The moment article three is changed, everyone will instantly become gay. This is great news for the population, inevitably decreasing divorce rates with most better able to find common ground with members of the same sex. Facebook friends drastically decrease to manageable numbers. Men will begin holding hands when walking the streets. Wait a minute they already do that, so I guess they will just start publicly making out. Women will finally find equality in their relationships, Once again population decreases and traffic gets better.
Article three is changed and everyone renounces religions. They realise there aren't many differences in the major religions and that God makes no sense in a world with genocide. Konafa with bacon becomes Egypt's new national dish. For the first time ever Egypt finds itself at peace as haters have nothing to hate on. The few who can't stand all the peace, become Satanists. Mcdonald's sales instantly drop, making for a healthier society, as the satanists regroup outside there restaurants sacrificing cats and drinking their blood. All of sudden cats disappear entirely and Egypt is declared a dog-loving country.

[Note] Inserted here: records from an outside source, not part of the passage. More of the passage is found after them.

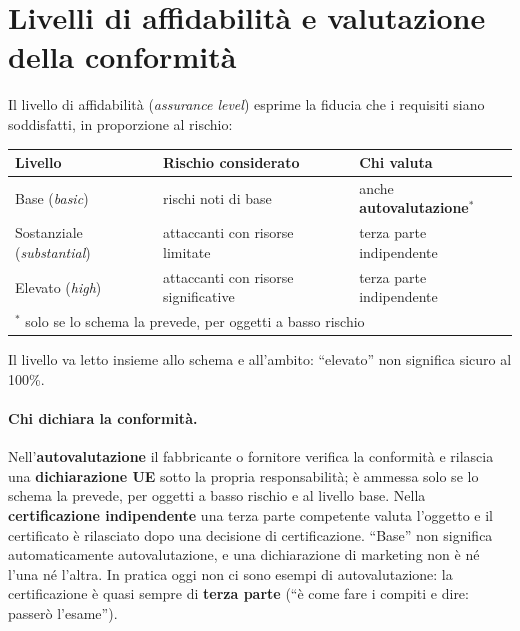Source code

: \section{Livelli di affidabilità e valutazione della conformità}
\label{sec:csa-livelli}

Il livello di affidabilità (\emph{assurance level}) esprime la fiducia che i requisiti siano soddisfatti,
in proporzione al rischio:
\begin{center}
\small
\begin{tabular}{lll}
\toprule
\textbf{Livello} & \textbf{Rischio considerato} & \textbf{Chi valuta}\\
\midrule
Base (\emph{basic}) & rischi noti di base & anche \textbf{autovalutazione}$^{*}$\\
Sostanziale (\emph{substantial}) & attaccanti con risorse limitate & terza parte indipendente\\
Elevato (\emph{high}) & attaccanti con risorse significative & terza parte indipendente\\
\bottomrule
\multicolumn{3}{l}{\footnotesize $^{*}$ solo se lo schema la prevede, per oggetti a basso rischio}\\
\end{tabular}
\end{center}
Il livello va letto insieme allo schema e all'ambito: ``elevato'' non significa sicuro al 100\%.

\paragraph{Chi dichiara la conformità.} Nell'\textbf{autovalutazione} il fabbricante o fornitore verifica
la conformità e rilascia una \textbf{dichiarazione UE} sotto la propria responsabilità; è ammessa solo se
lo schema la prevede, per oggetti a basso rischio e al livello base. Nella \textbf{certificazione
indipendente} una terza parte competente valuta l'oggetto e il certificato è rilasciato dopo una
decisione di certificazione. ``Base'' non significa automaticamente autovalutazione, e una dichiarazione
di marketing non è né l'una né l'altra. In pratica oggi non ci sono esempi di autovalutazione: la
certificazione è quasi sempre di \textbf{terza parte} (``è come fare i compiti e dire: passerò
l'esame'').

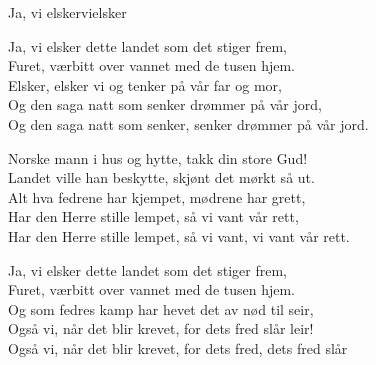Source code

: \begin{song}{Ja, vi elsker}{vielsker}
\begin{vers}
Ja, vi elsker dette landet som det stiger frem,\\
Furet, værbitt over vannet med de tusen hjem.\\
Elsker, elsker vi og tenker på vår far og mor,\\
Og den saga natt som senker drømmer på vår jord,\\
Og den saga natt som senker, senker drømmer på vår jord.\\
\end{vers}
\begin{vers}
Norske mann i hus og hytte, takk din store Gud!\\
Landet ville han beskytte, skjønt det mørkt så ut.\\
Alt hva fedrene har kjempet, mødrene har grett,\\
Har den Herre stille lempet, så vi vant vår rett,\\
Har den Herre stille lempet, så vi vant, vi vant vår rett.\\
\end{vers}
\begin{vers}
Ja, vi elsker dette landet som det stiger frem,\\
Furet, værbitt over vannet med de tusen hjem.\\
Og som fedres kamp har hevet det av nød til seir,\\
Også vi, når det blir krevet, for dets fred slår leir!\\
Også vi, når det blir krevet, for dets fred, dets fred slår \\
\end{vers}
\end{song}
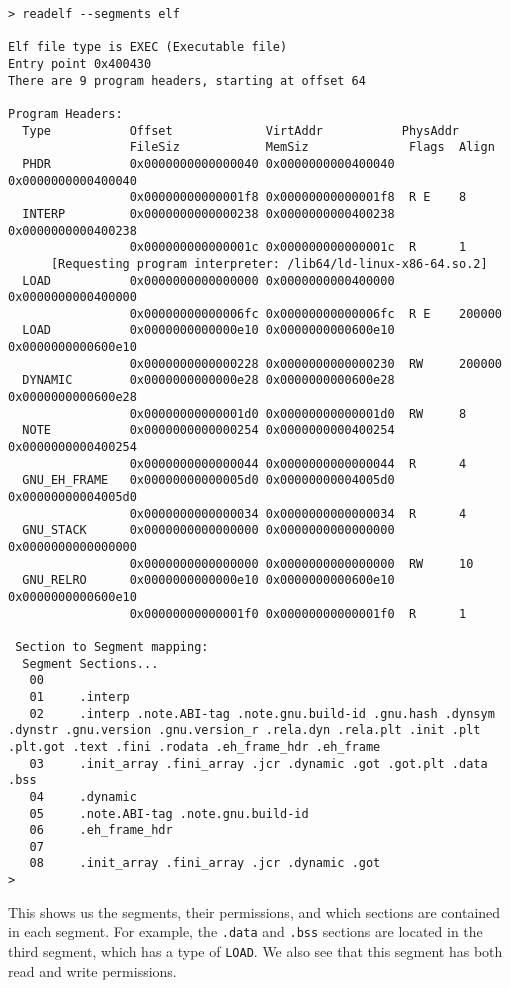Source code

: \documentclass{article}
\begin{document}
\begin{lstlisting}
> readelf --segments elf

Elf file type is EXEC (Executable file)
Entry point 0x400430
There are 9 program headers, starting at offset 64

Program Headers:
  Type           Offset             VirtAddr           PhysAddr
                 FileSiz            MemSiz              Flags  Align
  PHDR           0x0000000000000040 0x0000000000400040 0x0000000000400040
                 0x00000000000001f8 0x00000000000001f8  R E    8
  INTERP         0x0000000000000238 0x0000000000400238 0x0000000000400238
                 0x000000000000001c 0x000000000000001c  R      1
      [Requesting program interpreter: /lib64/ld-linux-x86-64.so.2]
  LOAD           0x0000000000000000 0x0000000000400000 0x0000000000400000
                 0x00000000000006fc 0x00000000000006fc  R E    200000
  LOAD           0x0000000000000e10 0x0000000000600e10 0x0000000000600e10
                 0x0000000000000228 0x0000000000000230  RW     200000
  DYNAMIC        0x0000000000000e28 0x0000000000600e28 0x0000000000600e28
                 0x00000000000001d0 0x00000000000001d0  RW     8
  NOTE           0x0000000000000254 0x0000000000400254 0x0000000000400254
                 0x0000000000000044 0x0000000000000044  R      4
  GNU_EH_FRAME   0x00000000000005d0 0x00000000004005d0 0x00000000004005d0
                 0x0000000000000034 0x0000000000000034  R      4
  GNU_STACK      0x0000000000000000 0x0000000000000000 0x0000000000000000
                 0x0000000000000000 0x0000000000000000  RW     10
  GNU_RELRO      0x0000000000000e10 0x0000000000600e10 0x0000000000600e10
                 0x00000000000001f0 0x00000000000001f0  R      1

 Section to Segment mapping:
  Segment Sections...
   00     
   01     .interp 
   02     .interp .note.ABI-tag .note.gnu.build-id .gnu.hash .dynsym .dynstr .gnu.version .gnu.version_r .rela.dyn .rela.plt .init .plt .plt.got .text .fini .rodata .eh_frame_hdr .eh_frame 
   03     .init_array .fini_array .jcr .dynamic .got .got.plt .data .bss 
   04     .dynamic 
   05     .note.ABI-tag .note.gnu.build-id 
   06     .eh_frame_hdr 
   07     
   08     .init_array .fini_array .jcr .dynamic .got 
> 
\end{lstlisting}

This shows us the segments, their permissions, and which sections are contained
in each segment. For example, the \texttt{.data} and \texttt{.bss} sections are
located in the third segment, which has a type of \texttt{LOAD}. We also see
that this segment has both read and write permissions.
\end{document}
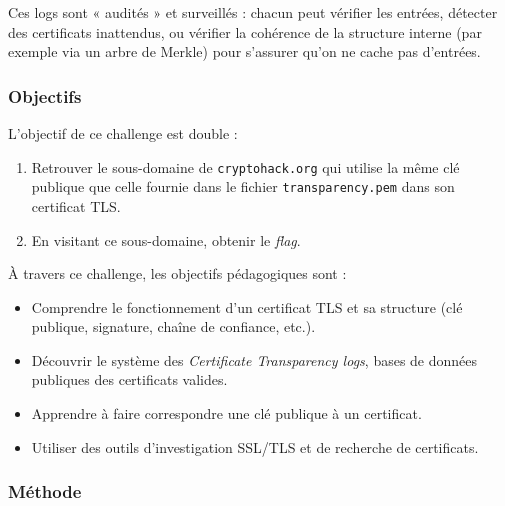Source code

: \documentclass[12pt, a4paper]{article}
\begin{document}
            Ces logs sont « audités » et surveillés : chacun peut vérifier les entrées, détecter des certificats inattendus, ou vérifier la cohérence de la structure interne (par exemple via un arbre de Merkle) pour s'assurer qu'on ne cache pas d'entrées.
            
        \subsubsection{Objectifs}
            L'objectif de ce challenge est double :
            \begin{enumerate}
                \item Retrouver le sous-domaine de \texttt{cryptohack.org} qui utilise la même clé publique que celle fournie dans le fichier \texttt{transparency.pem} dans son certificat TLS.
                \item En visitant ce sous-domaine, obtenir le \emph{flag}.
            \end{enumerate}
            
            À travers ce challenge, les objectifs pédagogiques sont :
            \begin{itemize}
                \item Comprendre le fonctionnement d’un certificat TLS et sa structure (clé publique, signature, chaîne de confiance, etc.).
                \item Découvrir le système des \emph{Certificate Transparency logs}, bases de données publiques des certificats valides.
                \item Apprendre à faire correspondre une clé publique à un certificat.
                \item Utiliser des outils d’investigation SSL/TLS et de recherche de certificats.
            \end{itemize}
        
        \subsubsection{Méthode}
\end{document}
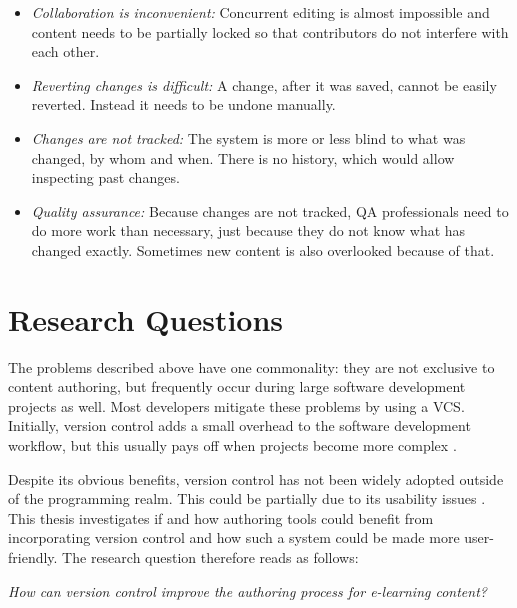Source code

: \begin{itemize}
  \item \textit{Collaboration is inconvenient:} Concurrent editing is almost impossible and content needs to be partially locked so that contributors do not interfere with each other.
  \item \textit{Reverting changes is difficult:} A change, after it was saved, cannot be easily reverted. Instead it needs to be undone manually.
  \item \textit{Changes are not tracked:} The system is more or less blind to what was changed, by whom and when. There is no history, which would allow inspecting past changes.
  \item \textit{Quality assurance:} Because changes are not tracked, \ac{QA} professionals need to do more work than necessary, just because they do not know what has changed exactly. Sometimes new content is also overlooked because of that.
\end{itemize}


\section{Research Questions} %
The problems described above have one commonality: they are not exclusive to content authoring, but frequently occur during large software development projects as well. Most developers mitigate these problems by using a \ac{VCS}. Initially, version control adds a small overhead to the software development workflow, but this usually pays off when projects become more complex \cite{spinellis_version_2005}.

Despite its obvious benefits, version control has not been widely adopted outside of the programming realm. This could be partially due to its usability issues \cite{church_case_2014,perez_de_rosso_whats_2013}.
This thesis investigates if and how authoring tools could benefit from incorporating version control and how such a system could be made more user-friendly. The research question therefore reads as follows:

\begin{center}
 \textit{How can version control improve the authoring process for e-learning content?}
\end{center}

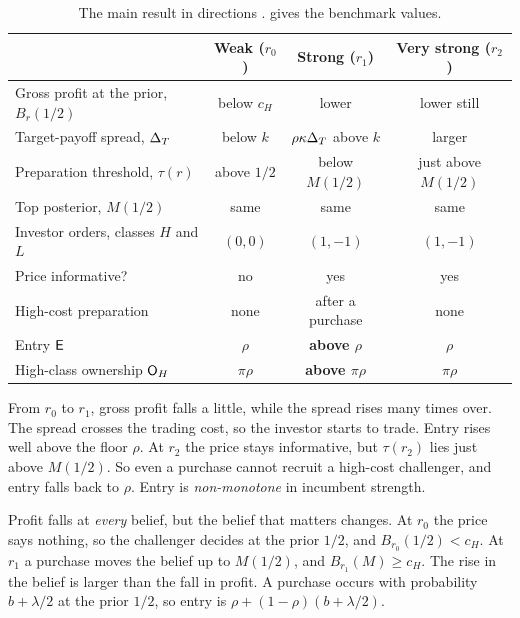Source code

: \begin{table}[htbp]
\centering\small
\begin{tabular}{@{}lccc@{}}
\toprule
 & Weak (\(r_0\)) & Strong (\(r_1\)) & Very strong (\(r_2\))\\
\midrule
Gross profit at the prior, \(B_r(1/2)\) & below \(c_H\) & lower & lower still\\
Target-payoff spread, \(\DT\) & below \(k\) & \(\rho\kappa\DT\) above \(k\) & larger\\
Preparation threshold, \(\tau(r)\) & above \(1/2\) & below \(M(1/2)\) & just above \(M(1/2)\)\\
Top posterior, \(M(1/2)\) & same & same & same\\
Investor orders, classes \(H\) and \(L\) & \((0,0)\) & \((1,-1)\) & \((1,-1)\)\\
Price informative? & no & yes & yes\\
High-cost preparation & none & after a purchase & none\\
Entry \(\Ent\) & \(\rho\) & \textbf{above \(\rho\)} & \(\rho\)\\
High-class ownership \(\Own_H\) & \(\pi\rho\) & \textbf{above \(\pi\rho\)} & \(\pi\rho\)\\
\bottomrule
\end{tabular}
\caption{The main result in directions .  gives the
benchmark values.}
\label{tab:01_brief-numbers}
\end{table}

From \(r_0\) to \(r_1\), gross profit falls a little, while the spread rises many times over. The spread
crosses the trading cost, so the investor starts to trade. Entry rises well above the floor \(\rho\).
At \(r_2\) the price stays informative, but \(\tau(r_2)\) lies just above \(M(1/2)\). So even a purchase cannot
recruit a high-cost challenger, and entry falls back to \(\rho\). Entry is \emph{non-monotone} in incumbent
strength.

\begin{intuition}
Profit falls at \emph{every} belief, but the belief that matters changes. At \(r_0\) the price says nothing,
so the challenger decides at the prior \(1/2\), and \(B_{r_0}(1/2)<c_H\). At \(r_1\) a purchase moves the
belief up to \(M(1/2)\), and \(B_{r_1}(M)\ge c_H\). The rise in the belief is larger than the fall in profit.
A purchase occurs with probability \(b+\lambda/2\) at the prior \(1/2\), so entry is
\(\rho+(1-\rho)(b+\lambda/2)\).
\end{intuition}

Somewhere in this country is a porn director waiting to film two Satanist brothers going at it in hardcore fashion. All he is waiting for is Article Three to pass, and when it does, the porn industry is rejuvenated overnight. Cinema theaters across Egypt re-brand themselves as Adult theatre, and since there is a lack of babies due to all the incest and homosexuality, audience-goers find themselves able to watch a full movie uninterrupted by deafening screams of infants.
Bring on Article Three...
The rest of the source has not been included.